* MATERIAL SHOWN
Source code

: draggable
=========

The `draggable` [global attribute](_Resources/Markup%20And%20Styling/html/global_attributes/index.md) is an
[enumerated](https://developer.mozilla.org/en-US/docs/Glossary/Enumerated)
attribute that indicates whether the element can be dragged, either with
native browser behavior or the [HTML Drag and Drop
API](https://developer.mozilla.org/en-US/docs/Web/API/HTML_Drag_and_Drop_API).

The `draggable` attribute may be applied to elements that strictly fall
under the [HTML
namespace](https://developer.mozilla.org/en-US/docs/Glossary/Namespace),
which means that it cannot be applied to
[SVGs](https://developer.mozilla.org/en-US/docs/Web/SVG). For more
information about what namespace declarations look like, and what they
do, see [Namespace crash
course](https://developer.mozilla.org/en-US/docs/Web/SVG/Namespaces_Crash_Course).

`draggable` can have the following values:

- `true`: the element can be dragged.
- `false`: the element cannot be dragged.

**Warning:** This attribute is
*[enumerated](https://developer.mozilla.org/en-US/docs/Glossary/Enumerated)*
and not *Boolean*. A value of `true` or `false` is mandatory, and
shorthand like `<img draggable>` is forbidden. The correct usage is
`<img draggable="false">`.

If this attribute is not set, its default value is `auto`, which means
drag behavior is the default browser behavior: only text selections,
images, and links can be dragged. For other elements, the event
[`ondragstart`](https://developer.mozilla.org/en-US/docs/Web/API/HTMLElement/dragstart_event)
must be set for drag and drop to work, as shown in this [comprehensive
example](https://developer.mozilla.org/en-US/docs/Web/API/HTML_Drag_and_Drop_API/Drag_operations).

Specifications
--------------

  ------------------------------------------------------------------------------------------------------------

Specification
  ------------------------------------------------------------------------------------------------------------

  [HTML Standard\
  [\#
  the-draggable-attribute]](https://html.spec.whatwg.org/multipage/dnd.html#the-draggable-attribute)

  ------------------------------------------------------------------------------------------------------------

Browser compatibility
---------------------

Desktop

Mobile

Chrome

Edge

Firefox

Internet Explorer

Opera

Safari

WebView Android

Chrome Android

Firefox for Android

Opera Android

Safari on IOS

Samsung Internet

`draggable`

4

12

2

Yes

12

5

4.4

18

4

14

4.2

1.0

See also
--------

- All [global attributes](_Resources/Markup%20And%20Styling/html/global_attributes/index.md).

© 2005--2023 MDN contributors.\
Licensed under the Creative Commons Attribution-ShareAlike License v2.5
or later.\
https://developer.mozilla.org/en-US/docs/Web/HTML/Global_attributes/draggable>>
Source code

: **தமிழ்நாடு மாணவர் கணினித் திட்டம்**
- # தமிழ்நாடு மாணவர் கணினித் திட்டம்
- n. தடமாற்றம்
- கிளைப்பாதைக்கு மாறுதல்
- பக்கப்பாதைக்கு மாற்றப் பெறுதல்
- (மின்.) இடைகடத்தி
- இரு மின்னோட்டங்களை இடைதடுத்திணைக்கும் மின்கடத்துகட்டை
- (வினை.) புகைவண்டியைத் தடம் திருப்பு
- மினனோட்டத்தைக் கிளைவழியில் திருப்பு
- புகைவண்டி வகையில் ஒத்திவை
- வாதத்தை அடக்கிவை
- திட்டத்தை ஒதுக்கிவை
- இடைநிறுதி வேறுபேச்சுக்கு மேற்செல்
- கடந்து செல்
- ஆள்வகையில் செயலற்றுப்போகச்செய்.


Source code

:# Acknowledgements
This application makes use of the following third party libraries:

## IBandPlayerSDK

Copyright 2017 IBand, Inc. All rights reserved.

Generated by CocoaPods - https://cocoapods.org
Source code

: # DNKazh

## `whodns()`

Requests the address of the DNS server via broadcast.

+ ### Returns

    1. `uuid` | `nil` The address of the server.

* PROBLEM STATEMENT
In the records above, copy exactly the lines from the one that contains "- # தமிழ்நாடு மாணவர் கணினித் திட்டம்" through the last, and nothing else.

* TASK ANSWER
- # தமிழ்நாடு மாணவர் கணினித் திட்டம்
- n. தடமாற்றம்
- கிளைப்பாதைக்கு மாறுதல்
- பக்கப்பாதைக்கு மாற்றப் பெறுதல்
- (மின்.) இடைகடத்தி
- இரு மின்னோட்டங்களை இடைதடுத்திணைக்கும் மின்கடத்துகட்டை
- (வினை.) புகைவண்டியைத் தடம் திருப்பு
- மினனோட்டத்தைக் கிளைவழியில் திருப்பு
- புகைவண்டி வகையில் ஒத்திவை
- வாதத்தை அடக்கிவை
- திட்டத்தை ஒதுக்கிவை
- இடைநிறுதி வேறுபேச்சுக்கு மேற்செல்
- கடந்து செல்
- ஆள்வகையில் செயலற்றுப்போகச்செய்.


Source code

:# Acknowledgements
This application makes use of the following third party libraries:

## IBandPlayerSDK

Copyright 2017 IBand, Inc. All rights reserved.

Generated by CocoaPods - https://cocoapods.org
Source code

: # DNKazh

## `whodns()`

Requests the address of the DNS server via broadcast.

+ ### Returns

    1. `uuid` | `nil` The address of the server.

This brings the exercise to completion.